(Data to process)

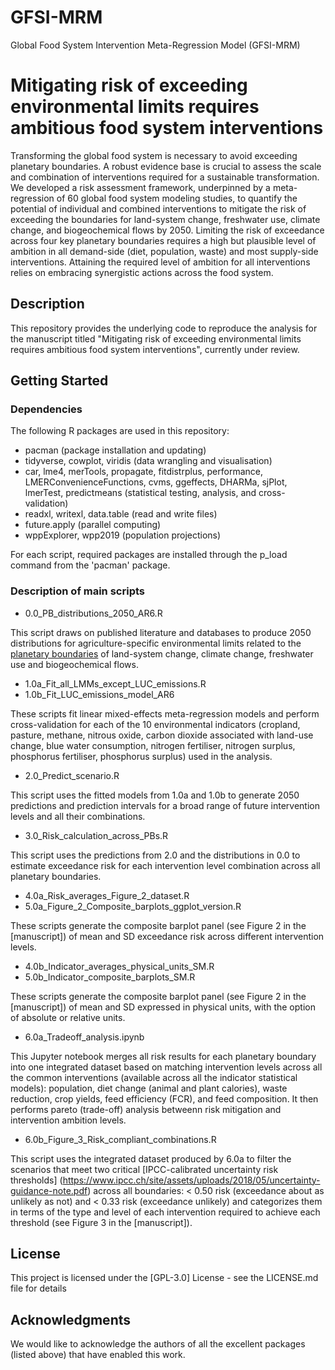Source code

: # GFSI-MRM
 Global Food System Intervention Meta-Regression Model (GFSI-MRM)
# Mitigating risk of exceeding environmental limits requires ambitious food system interventions

Transforming the global food system is necessary to avoid exceeding planetary boundaries. A robust evidence base is crucial to assess the scale and combination of interventions required for a sustainable transformation. We developed a risk assessment framework, underpinned by a meta-regression of 60 global food system modeling studies, to quantify the potential of individual and combined interventions to mitigate the risk of exceeding the boundaries for land-system change, freshwater use, climate change, and biogeochemical flows by 2050. Limiting the risk of exceedance across four key planetary boundaries requires a high but plausible level of ambition in all demand-side (diet, population, waste) and most supply-side interventions. Attaining the required level of ambition for all interventions relies on embracing synergistic actions across the food system. 

## Description

This repository provides the underlying code to reproduce the analysis for the manuscript titled "Mitigating risk of exceeding environmental limits requires ambitious food system interventions", currently under review. 

## Getting Started

### Dependencies

The following R packages are used in this repository:

* pacman (package installation and updating)
* tidyverse, cowplot, viridis (data wrangling and visualisation)
* car, lme4, merTools, propagate, fitdistrplus, performance, LMERConvenienceFunctions, cvms, ggeffects, DHARMa, sjPlot, lmerTest, predictmeans (statistical testing, analysis, and cross-validation)
* readxl, writexl, data.table (read and write files)
* future.apply (parallel computing)
* wppExplorer, wpp2019 (population projections)

For each script, required packages are installed through the p_load command from the 'pacman' package.

### Description of main scripts

* 0.0_PB_distributions_2050_AR6.R

This script draws on published literature and databases to produce 2050 distributions for agriculture-specific environmental limits related to the [planetary boundaries](https://www.science.org/doi/10.1126/science.1259855) of land-system change, climate change, freshwater use and biogeochemical flows.

* 1.0a_Fit_all_LMMs_except_LUC_emissions.R 
* 1.0b_Fit_LUC_emissions_model_AR6

These scripts fit linear mixed-effects meta-regression models and perform cross-validation for each of the 10 environmental indicators (cropland, pasture, methane, nitrous oxide, carbon dioxide associated with land-use change, blue water consumption, nitrogen fertiliser, nitrogen surplus, phosphorus fertiliser, phosphorus surplus)  used in the analysis.  

* 2.0_Predict_scenario.R

This script uses the fitted models from 1.0a and 1.0b to generate 2050 predictions and prediction intervals for a broad range of future intervention levels and all their combinations. 

* 3.0_Risk_calculation_across_PBs.R

This script uses the predictions from 2.0 and the distributions in 0.0 to estimate exceedance risk for each intervention level combination across all planetary boundaries. 

* 4.0a_Risk_averages_Figure_2_dataset.R
* 5.0a_Figure_2_Composite_barplots_ggplot_version.R

These scripts generate the composite barplot panel (see Figure 2 in the [manuscript]) of mean and SD exceedance risk across different intervention levels. 

* 4.0b_Indicator_averages_physical_units_SM.R
* 5.0b_Indicator_composite_barplots_SM.R

These scripts generate the composite barplot panel (see Figure 2 in the [manuscript]) of mean and SD expressed in physical units, with the option of absolute or relative units. 

* 6.0a_Tradeoff_analysis.ipynb

This Jupyter notebook merges all risk results for each planetary boundary into one integrated dataset based on matching intervention levels across all the common interventions (available across all the indicator statistical models): population, diet change (animal and plant calories), waste reduction, crop yields, feed efficiency (FCR), and feed composition. It then performs pareto (trade-off) analysis betweenn risk mitigation and intervention ambition levels.   

* 6.0b_Figure_3_Risk_compliant_combinations.R

This script uses the integrated dataset produced by 6.0a to filter the scenarios that meet two critical [IPCC-calibrated uncertainty risk thresholds] (https://www.ipcc.ch/site/assets/uploads/2018/05/uncertainty-guidance-note.pdf) across all boundaries: < 0.50 risk (exceedance about as unlikely as not) and < 0.33 risk (exceedance unlikely) and categorizes them in terms of the type and level of each intervention required to achieve each threshold (see Figure 3 in the [manuscript]).

## License

This project is licensed under the [GPL-3.0] License - see the LICENSE.md file for details

## Acknowledgments

We would like to acknowledge the authors of all the excellent packages (listed above) that have enabled this work.
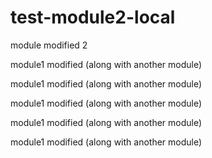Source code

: # test-module2-local

module modified 2

module1 modified (along with another module)

module1 modified (along with another module)

module1 modified (along with another module)

module1 modified (along with another module)


module1 modified (along with another module)
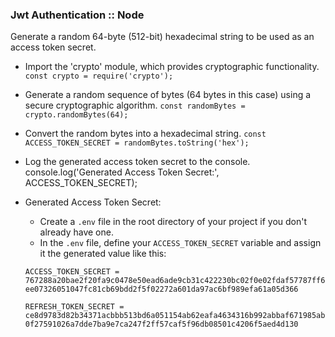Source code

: ### Jwt Authentication :: Node
Generate a random 64-byte (512-bit) hexadecimal string to be used as an access token secret.

- Import the 'crypto' module, which provides cryptographic functionality.
`const crypto = require('crypto');`

- Generate a random sequence of bytes (64 bytes in this case) using a secure cryptographic algorithm.
`const randomBytes = crypto.randomBytes(64);`

- Convert the random bytes into a hexadecimal string.
`const ACCESS_TOKEN_SECRET = randomBytes.toString('hex');`

- Log the generated access token secret to the console.
console.log('Generated Access Token Secret:', ACCESS_TOKEN_SECRET);

- Generated Access Token Secret:
    - Create a `.env` file in the root directory of your project if you don't already have one.
    - In the `.env` file, define your `ACCESS_TOKEN_SECRET` variable and assign it the generated value like this:

    `ACCESS_TOKEN_SECRET = 767288a20bae2f20fa9c0478e50ead6ade9cb31c422230bc02f0e02fdaf57787ff6ee07326051047fc81cb69bdd2f5f02272a601da97ac6bf989efa61a05d366`

    `REFRESH_TOKEN_SECRET = ce8d9783d82b34371acbbb513bd6a051154ab62eafa4634316b992abbaf671985ab0f27591026a7dde7ba9e7ca247f2ff57caf5f96db08501c4206f5aed4d130`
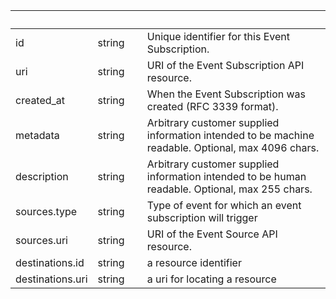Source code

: 
|&nbsp;|&nbsp;|&nbsp;|&nbsp;|
|---|---|---|---|
| id | string | | Unique identifier for this Event Subscription. |
| uri | string | | URI of the Event Subscription API resource. |
| created_at | string | | When the Event Subscription was created (RFC 3339 format). |
| metadata | string | | Arbitrary customer supplied information intended to be machine readable. Optional, max 4096 chars. |
| description | string | | Arbitrary customer supplied information intended to be human readable. Optional, max 255 chars. |
| sources.type | string | | Type of event for which an event subscription will trigger |
| sources.uri | string | | URI of the Event Source API resource. |
| destinations.id | string | | a resource identifier |
| destinations.uri | string | | a uri for locating a resource |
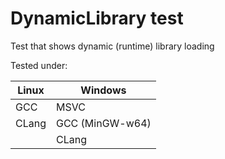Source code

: # DynamicLibrary test
Test that shows dynamic (runtime) library loading

Tested under:

| Linux | Windows         |
|-------|-----------------|
| GCC   | MSVC            |
| CLang | GCC (MinGW-w64) |
|       | CLang           |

(End Data to process)

(Your objective): Every line above from the line with "### Dependencies" to the line with "wrangling and visualisation)", inclusive, must be returned exactly; no other line belongs in the reply.

(Exercise answer):
### Dependencies

The following R packages are used in this repository:

* pacman (package installation and updating)
* tidyverse, cowplot, viridis (data wrangling and visualisation)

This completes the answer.